To: OlafB who wrote (78812)12/24/2025 3:06:05 PM
From: E_K_S  Respond to of 78966
 
I have been successful using my FCF metrics when looking at value and/or emerging value.

The inverse to Price/Free Cash Flow is FCF yield.

You rarely see this FCF yield at 23% !

The FCF YieldBased on the company's 2025 guidance of $585M – $610M in Adjusted Free Cash Flow and a current Market Cap of roughly $2.5 Billion:

Current FCF Yield: ~23.5% (Some analysts calculate this closer to 18% depending on how they treat stock-based compensation and integration costs).

An FCF yield of 23% is extraordinary; it implies the company could technically buy itself back entirely in about 4–5 years using only its cash flow. This is the primary "bull case" for the stock.


10-Year FCF Performance
  • As a Standalone Public Company (2020–2025): Concentrix has been consistently FCF positive every fiscal year since its spin-off.

  • Historical Performance (Pre-2020): While it was a division of SYNNEX, Concentrix was the "growth and cash" engine of the parent company.

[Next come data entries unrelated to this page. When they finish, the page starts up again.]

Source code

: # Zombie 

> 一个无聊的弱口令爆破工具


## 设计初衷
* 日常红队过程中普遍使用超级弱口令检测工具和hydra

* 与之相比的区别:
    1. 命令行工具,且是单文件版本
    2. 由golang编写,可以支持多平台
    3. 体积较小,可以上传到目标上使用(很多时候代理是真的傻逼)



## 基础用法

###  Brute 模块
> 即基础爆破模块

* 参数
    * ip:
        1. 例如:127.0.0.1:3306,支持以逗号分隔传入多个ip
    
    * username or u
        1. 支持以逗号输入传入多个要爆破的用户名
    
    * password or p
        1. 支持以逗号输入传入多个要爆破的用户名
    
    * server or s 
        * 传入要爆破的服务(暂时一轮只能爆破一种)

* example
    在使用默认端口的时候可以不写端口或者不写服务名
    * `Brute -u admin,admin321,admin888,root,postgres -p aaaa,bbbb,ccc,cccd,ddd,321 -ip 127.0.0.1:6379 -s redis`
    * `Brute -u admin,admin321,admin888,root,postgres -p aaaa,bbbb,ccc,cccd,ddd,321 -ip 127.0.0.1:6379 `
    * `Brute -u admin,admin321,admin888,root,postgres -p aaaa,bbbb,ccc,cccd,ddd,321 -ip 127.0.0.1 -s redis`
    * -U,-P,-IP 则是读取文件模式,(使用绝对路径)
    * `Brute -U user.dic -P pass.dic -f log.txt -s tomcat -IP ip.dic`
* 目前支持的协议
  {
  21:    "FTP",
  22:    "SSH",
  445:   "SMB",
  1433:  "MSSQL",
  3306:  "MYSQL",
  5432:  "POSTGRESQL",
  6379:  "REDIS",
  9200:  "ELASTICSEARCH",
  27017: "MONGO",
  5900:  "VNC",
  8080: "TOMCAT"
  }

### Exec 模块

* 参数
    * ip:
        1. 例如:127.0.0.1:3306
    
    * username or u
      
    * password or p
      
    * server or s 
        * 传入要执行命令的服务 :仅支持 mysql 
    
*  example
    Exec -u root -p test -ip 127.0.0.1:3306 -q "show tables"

Historical filings for the spin-off (Form 10) showed that the business unit maintained positive cash flow from operations and positive FCF for the three years of audited data provided prior to the IPO (2017–2019).

  • The 2020 "Low": There was a technical dip in 2020 due to one-time separation costs and the massive scale-up required during the pandemic, but the underlying business remained cash-generative.


Recent Free Cash Flow History
Fiscal YearAdjusted FCFContext
2021~$500M+Post-IPO growth and debt reduction.
2022~$450MHigh investment in digital capabilities.
2023~$400M+Impacted by Webhelp acquisition costs.
2024$475MReported in recent annual filings.
2025 (E)$585M – $610MCurrent management guidance (updated late 2025).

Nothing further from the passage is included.